Xaxis' arguments in support of its motion primarily address whether Xaxis made any material misrepresentations, and whether FPP reasonably relied on any such representations if found to be material. FPP's fraud claim is premised on the argument that FPP received affirmative representations from Xaxis that the Earn-Out Payment would be calculated using revenues, but Xaxis ultimately calculated the Earn-Out Payment using a CPM (the Internal Cross Charge) that reflected cost rather than revenue. FPP has proffered documentary evidence in support of that proposition, most prominently the Letter of Intent signed between the parties that promised that "revenues attributable by mutual reasonable agreement to the products of the Panache Division" would be credited in calculating the Earn-Out Payment. The projection document FPP received from Xaxis similarly demonstrates that Xaxis was showing FPP figures relating to revenue, including by providing an estimated CPM that reflected "3rd party agreements" rather than a purely internal figure. These suffice to raise a question of material fact as to whether Xaxis materially misrepresented its intentions as to how the Earn-Out Payment would be calculated during the negotiation of the APA.
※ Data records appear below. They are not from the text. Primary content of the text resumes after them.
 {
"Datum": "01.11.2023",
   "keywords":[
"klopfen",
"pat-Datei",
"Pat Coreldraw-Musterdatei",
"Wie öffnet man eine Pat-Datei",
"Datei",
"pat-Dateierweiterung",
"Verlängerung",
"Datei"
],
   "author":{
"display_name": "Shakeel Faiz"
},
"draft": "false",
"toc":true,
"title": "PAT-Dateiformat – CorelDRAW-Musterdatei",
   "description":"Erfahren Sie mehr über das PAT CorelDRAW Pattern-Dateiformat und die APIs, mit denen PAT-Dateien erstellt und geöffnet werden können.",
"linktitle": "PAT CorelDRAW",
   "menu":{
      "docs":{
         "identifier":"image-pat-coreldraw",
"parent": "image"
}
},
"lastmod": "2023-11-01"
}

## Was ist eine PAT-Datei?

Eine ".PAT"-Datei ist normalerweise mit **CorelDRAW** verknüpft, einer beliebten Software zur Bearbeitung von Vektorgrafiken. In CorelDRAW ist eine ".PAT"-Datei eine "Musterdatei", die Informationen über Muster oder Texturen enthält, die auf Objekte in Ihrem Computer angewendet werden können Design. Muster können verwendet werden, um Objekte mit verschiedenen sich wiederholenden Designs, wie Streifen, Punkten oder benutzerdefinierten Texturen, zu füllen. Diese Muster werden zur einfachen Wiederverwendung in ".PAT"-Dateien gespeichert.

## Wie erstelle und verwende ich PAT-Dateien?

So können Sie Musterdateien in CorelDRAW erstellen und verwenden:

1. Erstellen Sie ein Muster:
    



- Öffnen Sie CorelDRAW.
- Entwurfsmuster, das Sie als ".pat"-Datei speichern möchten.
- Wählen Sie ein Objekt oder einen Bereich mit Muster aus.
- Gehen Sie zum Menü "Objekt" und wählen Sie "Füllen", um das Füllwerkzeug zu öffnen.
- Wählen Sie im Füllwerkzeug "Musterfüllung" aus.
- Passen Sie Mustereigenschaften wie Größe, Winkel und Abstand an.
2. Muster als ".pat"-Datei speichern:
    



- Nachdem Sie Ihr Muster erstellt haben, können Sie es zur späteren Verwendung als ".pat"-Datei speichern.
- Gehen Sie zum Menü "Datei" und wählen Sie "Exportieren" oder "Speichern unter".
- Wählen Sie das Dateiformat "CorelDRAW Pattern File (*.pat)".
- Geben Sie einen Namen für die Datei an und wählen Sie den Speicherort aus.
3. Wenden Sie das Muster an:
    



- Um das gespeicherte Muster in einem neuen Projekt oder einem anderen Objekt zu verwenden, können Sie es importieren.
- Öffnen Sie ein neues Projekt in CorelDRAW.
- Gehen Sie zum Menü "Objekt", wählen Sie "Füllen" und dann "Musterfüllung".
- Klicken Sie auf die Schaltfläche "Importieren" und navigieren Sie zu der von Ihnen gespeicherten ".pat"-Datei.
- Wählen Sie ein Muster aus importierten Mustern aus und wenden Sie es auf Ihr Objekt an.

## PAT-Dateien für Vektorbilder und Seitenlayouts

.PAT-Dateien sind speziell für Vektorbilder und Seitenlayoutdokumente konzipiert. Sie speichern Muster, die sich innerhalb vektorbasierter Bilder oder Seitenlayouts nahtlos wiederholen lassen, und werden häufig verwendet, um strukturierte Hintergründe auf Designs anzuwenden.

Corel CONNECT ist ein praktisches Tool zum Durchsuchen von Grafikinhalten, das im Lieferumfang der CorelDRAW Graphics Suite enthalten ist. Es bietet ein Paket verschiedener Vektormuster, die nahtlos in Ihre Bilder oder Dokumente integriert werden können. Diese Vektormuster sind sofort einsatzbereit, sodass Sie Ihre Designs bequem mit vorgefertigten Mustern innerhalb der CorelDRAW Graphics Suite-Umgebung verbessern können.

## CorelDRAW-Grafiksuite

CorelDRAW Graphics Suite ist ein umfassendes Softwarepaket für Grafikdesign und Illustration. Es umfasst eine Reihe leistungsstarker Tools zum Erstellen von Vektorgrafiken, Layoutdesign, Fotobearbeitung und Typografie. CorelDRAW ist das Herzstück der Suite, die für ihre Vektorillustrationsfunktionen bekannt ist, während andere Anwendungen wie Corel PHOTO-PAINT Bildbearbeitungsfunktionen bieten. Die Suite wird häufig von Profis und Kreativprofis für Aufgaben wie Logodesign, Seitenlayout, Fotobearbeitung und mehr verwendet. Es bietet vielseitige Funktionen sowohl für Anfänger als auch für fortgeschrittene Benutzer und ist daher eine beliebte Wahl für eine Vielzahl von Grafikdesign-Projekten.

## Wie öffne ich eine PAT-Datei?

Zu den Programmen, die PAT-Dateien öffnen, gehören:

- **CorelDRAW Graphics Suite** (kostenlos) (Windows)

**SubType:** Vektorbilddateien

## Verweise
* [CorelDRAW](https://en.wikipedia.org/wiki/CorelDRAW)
Xaxis' arguments as to whether FPP's reliance on those representations was reasonable are similarly unavailing at the summary judgment stage. "[E]valuation of the reasonable-reliance element has involved many factors to consider and balance, no single one of which is dispositive." STMicroelectronics, N.V. v. Credit Suisse Securities (USA) LLC, 648 F.3d 68, 81 (2d Cir. 2011). Because of this, "reasonable reliance is often a question of fact for the jury rather than a question of law for the court." Id. The parties vigorously dispute the significance of various aspects of the factual record cited by Xaxis in its arguments on this point, making plain that there are disputed issues of material fact that are not susceptible to resolution on summary judgment. A determination as to whether FPP has proven its fraud claim requires findings of fact, and Xaxis' motion for summary judgment on Count Two is accordingly denied.
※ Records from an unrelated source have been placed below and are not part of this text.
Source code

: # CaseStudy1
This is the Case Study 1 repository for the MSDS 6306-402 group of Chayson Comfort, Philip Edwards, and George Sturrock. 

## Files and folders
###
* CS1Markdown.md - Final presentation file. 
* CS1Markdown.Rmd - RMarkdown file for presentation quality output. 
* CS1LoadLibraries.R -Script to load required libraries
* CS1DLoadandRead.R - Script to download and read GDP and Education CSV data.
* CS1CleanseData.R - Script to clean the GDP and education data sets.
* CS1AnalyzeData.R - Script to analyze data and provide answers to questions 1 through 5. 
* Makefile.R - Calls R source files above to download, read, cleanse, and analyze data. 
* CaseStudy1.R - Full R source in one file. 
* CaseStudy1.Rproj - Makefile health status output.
FPP's Claim for Breach of Contract Relating to the Panache Business Unit

The parties' opposing Rule 56.1 Statements make plain that there is a significant dispute of material fact as to FPP's claim that Xaxis breached the APA by assigning former FPP employees to work on the Palette product. The parties dispute whether Palette was an entirely new product or a product sufficiently based on legacy Panache technology such that it could be considered a Panache Product under the APA. The parties also dispute the nature of the professional services work Xaxis would, or would not, permit legacy FPP employees to undertake after the acquisition. These disputes of fact are material to the determination of whether Xaxis breached the APA's Section 7.4(iv). Accordingly, both motions for summary judgment on this aspect of FPP's claim for breach of contract are denied.

CONCLUSION

For the foregoing reasons, both FPP's and Xaxis' motions for summary judgment are denied in their entirety.
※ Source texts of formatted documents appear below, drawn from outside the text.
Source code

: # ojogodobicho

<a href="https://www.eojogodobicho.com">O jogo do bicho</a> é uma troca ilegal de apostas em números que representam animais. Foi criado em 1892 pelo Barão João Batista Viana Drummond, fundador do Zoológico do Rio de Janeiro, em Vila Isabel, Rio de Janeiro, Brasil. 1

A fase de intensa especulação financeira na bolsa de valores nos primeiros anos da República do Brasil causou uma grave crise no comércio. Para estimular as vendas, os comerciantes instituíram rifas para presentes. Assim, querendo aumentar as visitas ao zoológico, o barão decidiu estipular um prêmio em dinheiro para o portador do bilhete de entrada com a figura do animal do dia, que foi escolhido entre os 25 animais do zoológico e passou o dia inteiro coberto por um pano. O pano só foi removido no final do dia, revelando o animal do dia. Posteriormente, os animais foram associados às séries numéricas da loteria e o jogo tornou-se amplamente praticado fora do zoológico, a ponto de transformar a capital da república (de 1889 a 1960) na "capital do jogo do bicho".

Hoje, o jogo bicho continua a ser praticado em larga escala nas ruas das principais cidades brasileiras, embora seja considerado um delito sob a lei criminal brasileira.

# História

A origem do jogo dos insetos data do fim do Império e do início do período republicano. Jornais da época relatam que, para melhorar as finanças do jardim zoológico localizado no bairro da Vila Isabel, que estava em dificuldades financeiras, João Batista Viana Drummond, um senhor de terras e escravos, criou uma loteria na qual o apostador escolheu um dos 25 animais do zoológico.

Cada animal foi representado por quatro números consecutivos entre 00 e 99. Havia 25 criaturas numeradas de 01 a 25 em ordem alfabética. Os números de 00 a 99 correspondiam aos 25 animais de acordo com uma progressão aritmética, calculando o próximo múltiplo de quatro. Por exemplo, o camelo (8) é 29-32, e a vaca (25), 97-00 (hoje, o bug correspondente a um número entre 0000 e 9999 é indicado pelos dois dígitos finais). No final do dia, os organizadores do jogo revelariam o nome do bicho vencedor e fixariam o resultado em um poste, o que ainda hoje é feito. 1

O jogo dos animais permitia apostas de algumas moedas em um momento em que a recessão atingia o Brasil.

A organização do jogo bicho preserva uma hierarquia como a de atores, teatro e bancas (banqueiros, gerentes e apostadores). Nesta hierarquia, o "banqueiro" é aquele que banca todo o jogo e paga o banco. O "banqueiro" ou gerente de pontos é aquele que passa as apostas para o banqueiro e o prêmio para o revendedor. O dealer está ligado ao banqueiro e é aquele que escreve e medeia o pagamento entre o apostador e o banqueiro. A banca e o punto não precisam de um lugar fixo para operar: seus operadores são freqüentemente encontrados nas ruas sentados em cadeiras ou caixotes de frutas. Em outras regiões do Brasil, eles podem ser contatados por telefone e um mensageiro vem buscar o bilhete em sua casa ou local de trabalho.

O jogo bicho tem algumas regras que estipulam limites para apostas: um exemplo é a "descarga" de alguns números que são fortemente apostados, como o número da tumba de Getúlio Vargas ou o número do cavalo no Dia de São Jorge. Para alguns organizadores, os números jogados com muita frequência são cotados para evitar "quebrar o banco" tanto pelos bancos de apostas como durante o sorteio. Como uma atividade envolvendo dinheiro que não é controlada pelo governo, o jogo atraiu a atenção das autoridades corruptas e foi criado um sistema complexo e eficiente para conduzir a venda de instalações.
This Memorandum Opinion and Order resolves docket entry nos. 117 and 125. This case remains referred to Magistrate Judge Peck for general pre-trial management. The parties are directed to meet promptly with Judge Peck for settlement purposes. The final pretrial conference in this matter is scheduled for January 27, 2011, at 11:00 a.m.

SO ORDERED.

FootNotes


1. See Plaintiff FPP's Rule 56.1 Statement (docket entry no. 127) ("FPP 56.1 Stmt."); Defendant Xaxis' Rule 56.1 Statement (docket entry no. 118) ("Xaxis 56.1 Stmt."). Citations to the parties' Rule 56.1 Statements incorporate by reference the evidence identified therein.
2. The abbreviation "CPM" stands for "cost per mille" (Latin for thousand).